> Records to process:
********************

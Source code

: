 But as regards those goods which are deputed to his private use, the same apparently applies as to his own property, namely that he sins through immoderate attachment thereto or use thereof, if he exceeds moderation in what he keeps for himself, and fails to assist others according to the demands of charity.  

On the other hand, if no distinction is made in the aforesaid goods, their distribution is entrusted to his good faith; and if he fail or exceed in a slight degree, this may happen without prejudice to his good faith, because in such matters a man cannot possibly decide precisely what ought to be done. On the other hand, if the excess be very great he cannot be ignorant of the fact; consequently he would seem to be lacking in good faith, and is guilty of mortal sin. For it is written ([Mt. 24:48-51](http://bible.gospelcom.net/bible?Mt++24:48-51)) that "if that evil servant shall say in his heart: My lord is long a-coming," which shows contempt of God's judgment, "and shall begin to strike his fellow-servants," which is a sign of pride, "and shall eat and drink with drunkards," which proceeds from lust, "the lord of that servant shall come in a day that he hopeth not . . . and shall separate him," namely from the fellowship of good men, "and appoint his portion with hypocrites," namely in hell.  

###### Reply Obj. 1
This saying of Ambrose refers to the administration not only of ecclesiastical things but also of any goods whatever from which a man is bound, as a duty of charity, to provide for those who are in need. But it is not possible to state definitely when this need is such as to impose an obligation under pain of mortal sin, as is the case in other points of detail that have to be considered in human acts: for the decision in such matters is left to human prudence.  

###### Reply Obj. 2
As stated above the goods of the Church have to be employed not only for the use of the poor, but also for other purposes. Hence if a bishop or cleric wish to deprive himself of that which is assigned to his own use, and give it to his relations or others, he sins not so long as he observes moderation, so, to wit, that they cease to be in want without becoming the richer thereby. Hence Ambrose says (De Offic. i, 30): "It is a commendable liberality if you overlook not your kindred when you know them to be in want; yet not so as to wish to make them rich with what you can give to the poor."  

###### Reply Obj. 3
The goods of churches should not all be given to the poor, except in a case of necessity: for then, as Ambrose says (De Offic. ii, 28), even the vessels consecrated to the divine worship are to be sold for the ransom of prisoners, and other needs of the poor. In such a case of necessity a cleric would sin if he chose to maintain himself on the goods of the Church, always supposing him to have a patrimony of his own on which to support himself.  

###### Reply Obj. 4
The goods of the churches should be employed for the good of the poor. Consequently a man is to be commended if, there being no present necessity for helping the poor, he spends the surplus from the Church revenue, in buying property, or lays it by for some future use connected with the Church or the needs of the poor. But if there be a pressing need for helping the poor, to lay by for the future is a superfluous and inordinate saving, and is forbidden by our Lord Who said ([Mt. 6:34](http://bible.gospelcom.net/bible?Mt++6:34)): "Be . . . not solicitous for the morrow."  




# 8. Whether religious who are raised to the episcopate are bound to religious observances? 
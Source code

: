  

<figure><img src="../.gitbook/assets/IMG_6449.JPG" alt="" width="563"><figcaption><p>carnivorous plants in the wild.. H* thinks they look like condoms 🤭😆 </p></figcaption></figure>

********************

> The task: Repeat the material above in its entirety, exactly.

> Output of the task:
Source code

: But as regards those goods which are deputed to his private use, the same apparently applies as to his own property, namely that he sins through immoderate attachment thereto or use thereof, if he exceeds moderation in what he keeps for himself, and fails to assist others according to the demands of charity.  

On the other hand, if no distinction is made in the aforesaid goods, their distribution is entrusted to his good faith; and if he fail or exceed in a slight degree, this may happen without prejudice to his good faith, because in such matters a man cannot possibly decide precisely what ought to be done. On the other hand, if the excess be very great he cannot be ignorant of the fact; consequently he would seem to be lacking in good faith, and is guilty of mortal sin. For it is written ([Mt. 24:48-51](http://bible.gospelcom.net/bible?Mt++24:48-51)) that "if that evil servant shall say in his heart: My lord is long a-coming," which shows contempt of God's judgment, "and shall begin to strike his fellow-servants," which is a sign of pride, "and shall eat and drink with drunkards," which proceeds from lust, "the lord of that servant shall come in a day that he hopeth not . . . and shall separate him," namely from the fellowship of good men, "and appoint his portion with hypocrites," namely in hell.  

###### Reply Obj. 1
This saying of Ambrose refers to the administration not only of ecclesiastical things but also of any goods whatever from which a man is bound, as a duty of charity, to provide for those who are in need. But it is not possible to state definitely when this need is such as to impose an obligation under pain of mortal sin, as is the case in other points of detail that have to be considered in human acts: for the decision in such matters is left to human prudence.  

###### Reply Obj. 2
As stated above the goods of the Church have to be employed not only for the use of the poor, but also for other purposes. Hence if a bishop or cleric wish to deprive himself of that which is assigned to his own use, and give it to his relations or others, he sins not so long as he observes moderation, so, to wit, that they cease to be in want without becoming the richer thereby. Hence Ambrose says (De Offic. i, 30): "It is a commendable liberality if you overlook not your kindred when you know them to be in want; yet not so as to wish to make them rich with what you can give to the poor."  

###### Reply Obj. 3
The goods of churches should not all be given to the poor, except in a case of necessity: for then, as Ambrose says (De Offic. ii, 28), even the vessels consecrated to the divine worship are to be sold for the ransom of prisoners, and other needs of the poor. In such a case of necessity a cleric would sin if he chose to maintain himself on the goods of the Church, always supposing him to have a patrimony of his own on which to support himself.  

###### Reply Obj. 4
The goods of the churches should be employed for the good of the poor. Consequently a man is to be commended if, there being no present necessity for helping the poor, he spends the surplus from the Church revenue, in buying property, or lays it by for some future use connected with the Church or the needs of the poor. But if there be a pressing need for helping the poor, to lay by for the future is a superfluous and inordinate saving, and is forbidden by our Lord Who said ([Mt. 6:34](http://bible.gospelcom.net/bible?Mt++6:34)): "Be . . . not solicitous for the morrow."  




# 8. Whether religious who are raised to the episcopate are bound to religious observances? 
Source code

:  

<figure><img src="../.gitbook/assets/IMG_6449.JPG" alt="" width="563"><figcaption><p>carnivorous plants in the wild.. H* thinks they look like condoms 🤭😆 </p></figcaption></figure>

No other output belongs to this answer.